Recent advances in analytical and computational modelling frameworks to describe the mechanics of materials on scales ranging from the atomistic, through the microstructure or transitional, and up to the continuum are reviewed. It is shown that multiscale modelling of materials approaches relies on a systematic reduction in the degrees of freedom on the natural length scales that can be identified in the material. Connections between such scales are currently achieved either by a parametrization or by a ‘zoom-out’ or ‘coarse-graining’ procedure. Issues related to the links between the atomistic scale, nanoscale, microscale and macroscale are discussed, and the parameters required for the information to be transferred between one scale and an upper scale are identified.

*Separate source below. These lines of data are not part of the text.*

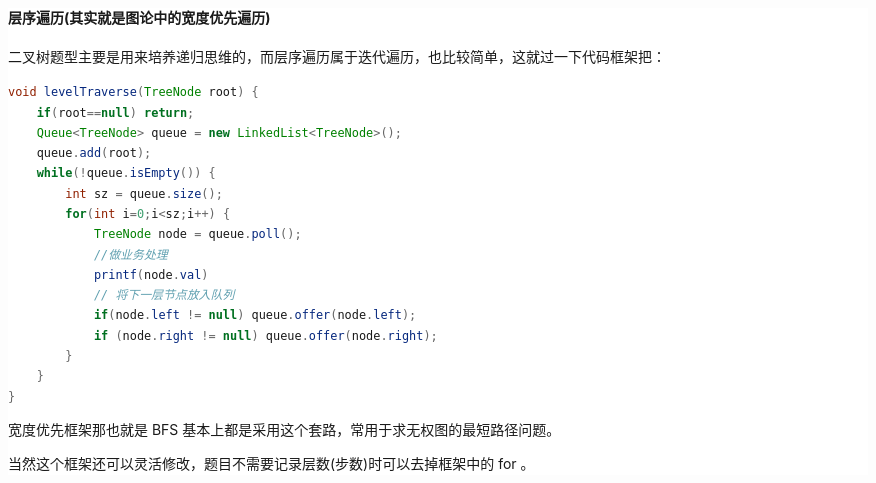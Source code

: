 #### 层序遍历(其实就是图论中的宽度优先遍历)

二叉树题型主要是用来培养递归思维的，而层序遍历属于迭代遍历，也比较简单，这就过一下代码框架把：

```java
void levelTraverse(TreeNode root) {
    if(root==null) return;
    Queue<TreeNode> queue = new LinkedList<TreeNode>();
    queue.add(root);
    while(!queue.isEmpty()) {
        int sz = queue.size();
        for(int i=0;i<sz;i++) {
            TreeNode node = queue.poll();
            //做业务处理
            printf(node.val)
            // 将下一层节点放入队列
            if(node.left != null) queue.offer(node.left);
            if (node.right != null) queue.offer(node.right);
        }
    }
}
```

宽度优先框架那也就是 BFS 基本上都是采用这个套路，常用于求无权图的最短路径问题。

当然这个框架还可以灵活修改，题目不需要记录层数(步数)时可以去掉框架中的 for 。
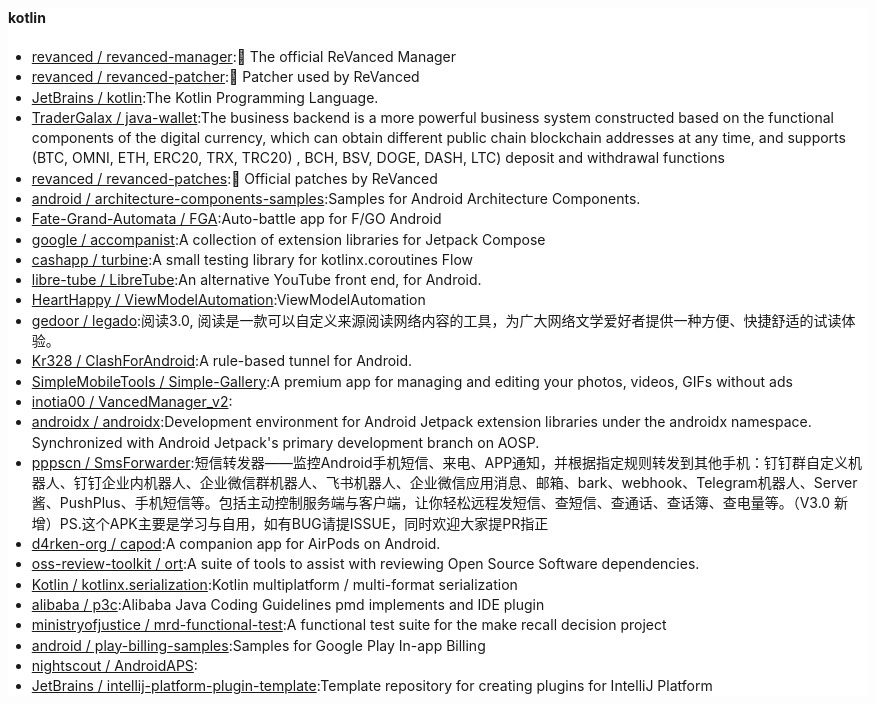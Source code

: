 #### kotlin
* [revanced / revanced-manager](https://github.com/revanced/revanced-manager):💊
The official ReVanced Manager
* [revanced / revanced-patcher](https://github.com/revanced/revanced-patcher):💉
Patcher used by ReVanced
* [JetBrains / kotlin](https://github.com/JetBrains/kotlin):The Kotlin Programming Language.
* [TraderGalax / java-wallet](https://github.com/TraderGalax/java-wallet):The business backend is a more powerful business system constructed based on the functional components of the digital currency, which can obtain different public chain blockchain addresses at any time, and supports (BTC, OMNI, ETH, ERC20, TRX, TRC20) , BCH, BSV, DOGE, DASH, LTC) deposit and withdrawal functions
* [revanced / revanced-patches](https://github.com/revanced/revanced-patches):🧩
Official patches by ReVanced
* [android / architecture-components-samples](https://github.com/android/architecture-components-samples):Samples for Android Architecture Components.
* [Fate-Grand-Automata / FGA](https://github.com/Fate-Grand-Automata/FGA):Auto-battle app for F/GO Android
* [google / accompanist](https://github.com/google/accompanist):A collection of extension libraries for Jetpack Compose
* [cashapp / turbine](https://github.com/cashapp/turbine):A small testing library for kotlinx.coroutines Flow
* [libre-tube / LibreTube](https://github.com/libre-tube/LibreTube):An alternative YouTube front end, for Android.
* [HeartHappy / ViewModelAutomation](https://github.com/HeartHappy/ViewModelAutomation):ViewModelAutomation
* [gedoor / legado](https://github.com/gedoor/legado):阅读3.0, 阅读是一款可以自定义来源阅读网络内容的工具，为广大网络文学爱好者提供一种方便、快捷舒适的试读体验。
* [Kr328 / ClashForAndroid](https://github.com/Kr328/ClashForAndroid):A rule-based tunnel for Android.
* [SimpleMobileTools / Simple-Gallery](https://github.com/SimpleMobileTools/Simple-Gallery):A premium app for managing and editing your photos, videos, GIFs without ads
* [inotia00 / VancedManager_v2](https://github.com/inotia00/VancedManager_v2):
* [androidx / androidx](https://github.com/androidx/androidx):Development environment for Android Jetpack extension libraries under the androidx namespace. Synchronized with Android Jetpack's primary development branch on AOSP.
* [pppscn / SmsForwarder](https://github.com/pppscn/SmsForwarder):短信转发器——监控Android手机短信、来电、APP通知，并根据指定规则转发到其他手机：钉钉群自定义机器人、钉钉企业内机器人、企业微信群机器人、飞书机器人、企业微信应用消息、邮箱、bark、webhook、Telegram机器人、Server酱、PushPlus、手机短信等。包括主动控制服务端与客户端，让你轻松远程发短信、查短信、查通话、查话簿、查电量等。（V3.0 新增）PS.这个APK主要是学习与自用，如有BUG请提ISSUE，同时欢迎大家提PR指正
* [d4rken-org / capod](https://github.com/d4rken-org/capod):A companion app for AirPods on Android.
* [oss-review-toolkit / ort](https://github.com/oss-review-toolkit/ort):A suite of tools to assist with reviewing Open Source Software dependencies.
* [Kotlin / kotlinx.serialization](https://github.com/Kotlin/kotlinx.serialization):Kotlin multiplatform / multi-format serialization
* [alibaba / p3c](https://github.com/alibaba/p3c):Alibaba Java Coding Guidelines pmd implements and IDE plugin
* [ministryofjustice / mrd-functional-test](https://github.com/ministryofjustice/mrd-functional-test):A functional test suite for the make recall decision project
* [android / play-billing-samples](https://github.com/android/play-billing-samples):Samples for Google Play In-app Billing
* [nightscout / AndroidAPS](https://github.com/nightscout/AndroidAPS):
* [JetBrains / intellij-platform-plugin-template](https://github.com/JetBrains/intellij-platform-plugin-template):Template repository for creating plugins for IntelliJ Platform
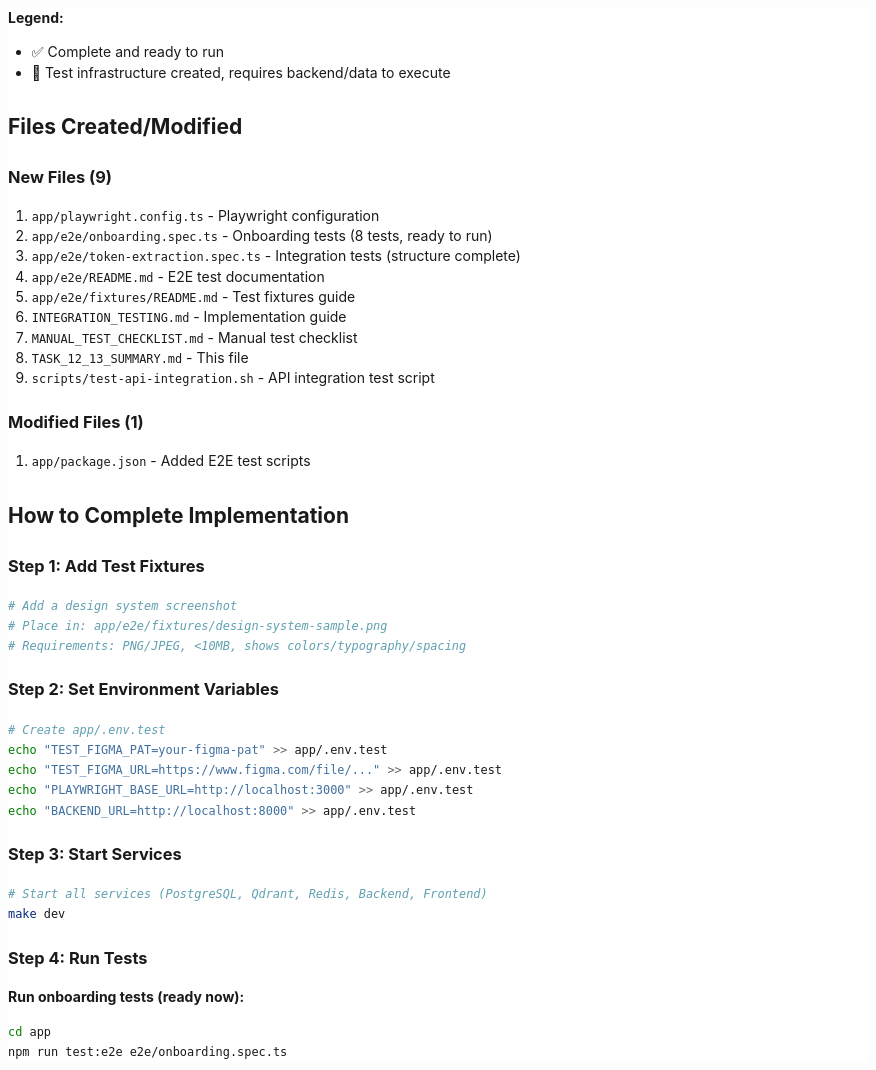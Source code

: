 **Legend:**
- ✅ Complete and ready to run
- 🚧 Test infrastructure created, requires backend/data to execute

## Files Created/Modified

### New Files (9)
1. `app/playwright.config.ts` - Playwright configuration
2. `app/e2e/onboarding.spec.ts` - Onboarding tests (8 tests, ready to run)
3. `app/e2e/token-extraction.spec.ts` - Integration tests (structure complete)
4. `app/e2e/README.md` - E2E test documentation
5. `app/e2e/fixtures/README.md` - Test fixtures guide
6. `INTEGRATION_TESTING.md` - Implementation guide
7. `MANUAL_TEST_CHECKLIST.md` - Manual test checklist
8. `TASK_12_13_SUMMARY.md` - This file
9. `scripts/test-api-integration.sh` - API integration test script

### Modified Files (1)
1. `app/package.json` - Added E2E test scripts

## How to Complete Implementation

### Step 1: Add Test Fixtures
```bash
# Add a design system screenshot
# Place in: app/e2e/fixtures/design-system-sample.png
# Requirements: PNG/JPEG, <10MB, shows colors/typography/spacing
```

### Step 2: Set Environment Variables
```bash
# Create app/.env.test
echo "TEST_FIGMA_PAT=your-figma-pat" >> app/.env.test
echo "TEST_FIGMA_URL=https://www.figma.com/file/..." >> app/.env.test
echo "PLAYWRIGHT_BASE_URL=http://localhost:3000" >> app/.env.test
echo "BACKEND_URL=http://localhost:8000" >> app/.env.test
```

### Step 3: Start Services
```bash
# Start all services (PostgreSQL, Qdrant, Redis, Backend, Frontend)
make dev
```

### Step 4: Run Tests

**Run onboarding tests (ready now):**
```bash
cd app
npm run test:e2e e2e/onboarding.spec.ts
```
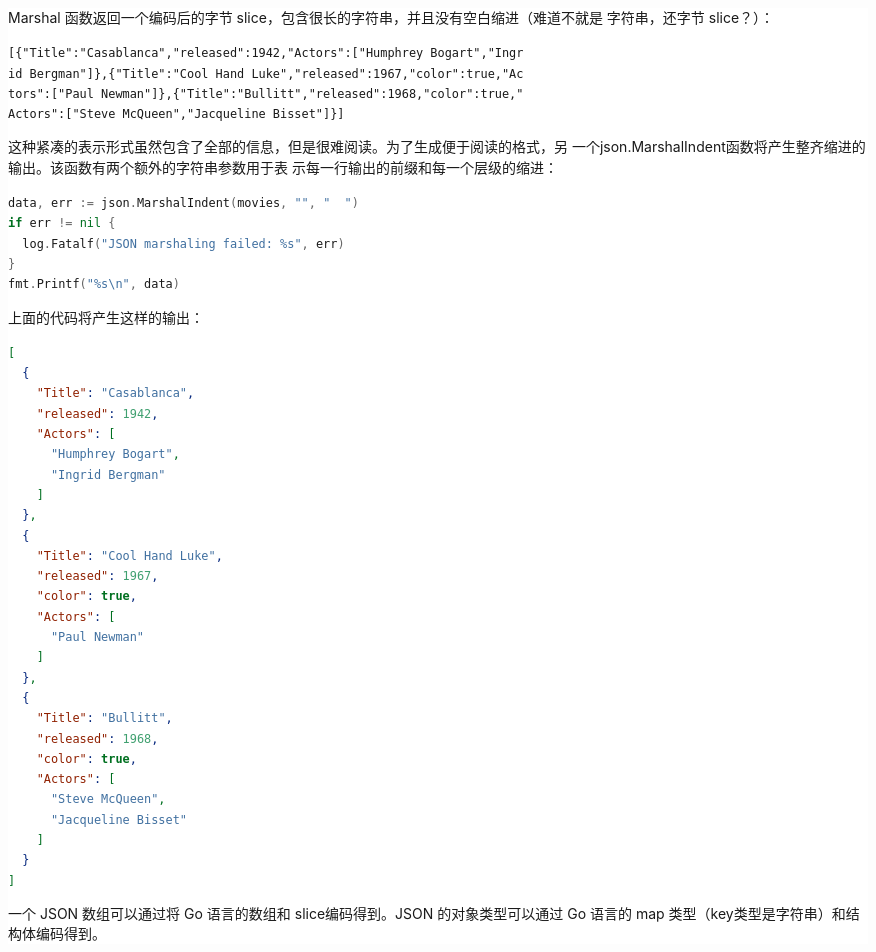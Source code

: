 Marshal 函数返回一个编码后的字节 slice，包含很长的字符串，并且没有空白缩进（难道不就是
字符串，还字节 slice？）：     

```
[{"Title":"Casablanca","released":1942,"Actors":["Humphrey Bogart","Ingr
id Bergman"]},{"Title":"Cool Hand Luke","released":1967,"color":true,"Ac
tors":["Paul Newman"]},{"Title":"Bullitt","released":1968,"color":true,"
Actors":["Steve McQueen","Jacqueline Bisset"]}]
```     

这种紧凑的表示形式虽然包含了全部的信息，但是很难阅读。为了生成便于阅读的格式，另
一个json.MarshalIndent函数将产生整齐缩进的输出。该函数有两个额外的字符串参数用于表
示每一行输出的前缀和每一个层级的缩进：    

```go
data, err := json.MarshalIndent(movies, "", "  ")
if err != nil {
  log.Fatalf("JSON marshaling failed: %s", err)
}
fmt.Printf("%s\n", data)
```    

上面的代码将产生这样的输出：    

```json
[
  {
    "Title": "Casablanca",
    "released": 1942,
    "Actors": [
      "Humphrey Bogart",
      "Ingrid Bergman"
    ]
  },
  {
    "Title": "Cool Hand Luke",
    "released": 1967,
    "color": true,
    "Actors": [
      "Paul Newman"
    ]
  },
  {
    "Title": "Bullitt",
    "released": 1968,
    "color": true,
    "Actors": [
      "Steve McQueen",
      "Jacqueline Bisset"
    ]
  }
]
```     

一个 JSON 数组可以通过将 Go 语言的数组和 slice编码得到。JSON 的对象类型可以通过 Go
语言的 map 类型（key类型是字符串）和结构体编码得到。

It is also shown that seamless coupling between length scales has not yet been achieved as a result of two main challenges: firstly, the computational complexity of seamlessly coupled simulations via the coarse-graining approach and, secondly, the inherent difficulty in dealing with system evolution stemming from time scaling, which does not permit coarse graining over temporal events. Starting from the Born–Oppenheimer adiabatic approximation, the problem of solving quantum mechanics equations of motion is first reviewed, with successful applications in the mechanics of nanosystems. Atomic simulation methods (e.g. molecular dynamics, Langevin dynamics and the kinetic Monte Carlo method) and their applications at the nanoscale are then discussed. The role played by dislocation dynamics and statistical mechanics methods in understanding microstructure self-organization, heterogeneous plastic deformation, material instabilities and failure phenomena is also discussed. Finally, we review the main continuum-mechanics-based framework used today to describe the nonlinear deformation behaviour of materials at the local (e.g. single phase or grain level) and macroscopic (e.g. polycrystal) scales. Emphasis is placed on recent progress made in crystal plasticity, strain gradient plasticity and homogenization techniques to link deformation phenomena simultaneously occurring at different scales in the material microstructure with its macroscopic behaviour. In view of this wide range of descriptions of material phenomena involved, the main theoretical and computational difficulties and challenges are critically assessed.